Je suis sincère, je suis extrêmement heureux pour eux. Voir ces garçons avec qui tu as travaillé plus tôt devenir champions d’Europe est une satisfaction incroyable. C’est normal d’être ému en tant qu’Italien de voir Donnarumma et Locatelli gagner l’Euro, en me souvenant qu’ils ont passé trois ans avec moi. Mais je suis lié à tous ceux que j’ai entraînés. Une de nos missions comme entraîneur est de faire progresser nos joueurs. Il y a beaucoup de jeunes qui ont progressé avec moi, ils n’ont peut-être pas tous eu le même talent que Locatelli et Donnarumma, mais ils me donnent quand même des émotions en jouant en Serie B ou Serie C.

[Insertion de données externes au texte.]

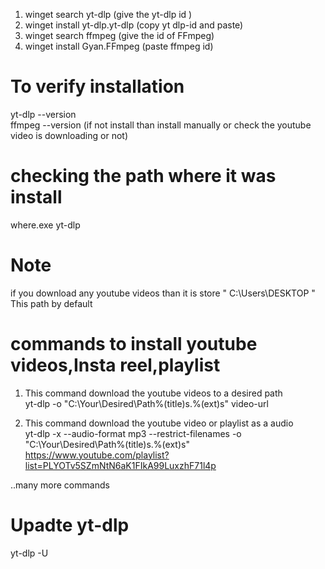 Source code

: 1. winget search yt-dlp (give the yt-dlp id )
2. winget install yt-dlp.yt-dlp (copy yt dlp-id and paste)
3. winget search ffmpeg (give the id of FFmpeg)
4. winget install Gyan.FFmpeg (paste ffmpeg id)

# To verify installation
yt-dlp --version <br/>
ffmpeg --version (if not install than install manually or check the youtube video is downloading or not)

# checking the path where it was install 
where.exe yt-dlp

# Note 
if you download any youtube videos than it is store " C:\Users\DESKTOP " This path by default 

# commands to install youtube videos,Insta reel,playlist 


1. This command download the youtube videos to a desired path <br/>
yt-dlp -o "C:\Your\Desired\Path\%(title)s.%(ext)s" video-url


2. This command download the youtube video or playlist as a audio <br/>
yt-dlp -x --audio-format mp3 --restrict-filenames -o "C:\Your\Desired\Path\%(title)s.%(ext)s" https://www.youtube.com/playlist?list=PLYOTv5SZmNtN6aK1FIkA99LuxzhF71l4p

..many more commands

# Upadte yt-dlp
yt-dlp -U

Quel sera l’avenir de Cristian Brocchi ?

J’espère qu’une occasion se présentera rapidement pour faire ce que j’aime le plus, entraîner. J’aimerais trouver un club qui me fera confiance et me donnera la possibilité de travailler avec des jeunes joueurs pour les faire progresser, les faire jouer en équipe première comme je l’ai fait à Monza la saison passée avec Frattesi, Mota, Pirola, Augusto… J’aime ces clubs qui misent sur les jeunes joueurs, où je peux amener ma vision du football qui est d’avoir une équipe qui domine le jeu et prend des risques.

C’est un discours qui plairait à beaucoup de clubs français qui doivent miser sur la formation, autant pour des logiques sportives qu’économiques…

Sans te dire l’équipe avec qui j’étais en négociation cet été, par correction, c’est avec ce club français que j’ai eu la meilleure réunion depuis que je suis entraîneur. J’ai trouvé des dirigeants bien préparés, avec une idée précise de ce qu’ils voulaient, avec une vision du football très proche de la mienne. Je suis vraiment déçu que nous n’ayons pas réussi à trouver un accord.

Vous retrouverez peut-être dans quelques temps votre ancien entraîneur à la Lazio, Vladimir Petkovic, aujourd’hui à la tête des Girondins…

C’est un excellent technicien. Malheureusement, je ne l’ai eu qu’à la fin de ma carrière, à la Lazio, quand j’étais déjà blessé. Je n’ai pas eu le temps de beaucoup travailler avec lui. Mais c’est un très bon entraîneur, une personne merveilleuse. Je pense qu’il fera du bon boulot à Bordeaux. C’est un entraîneur que j’estime beaucoup.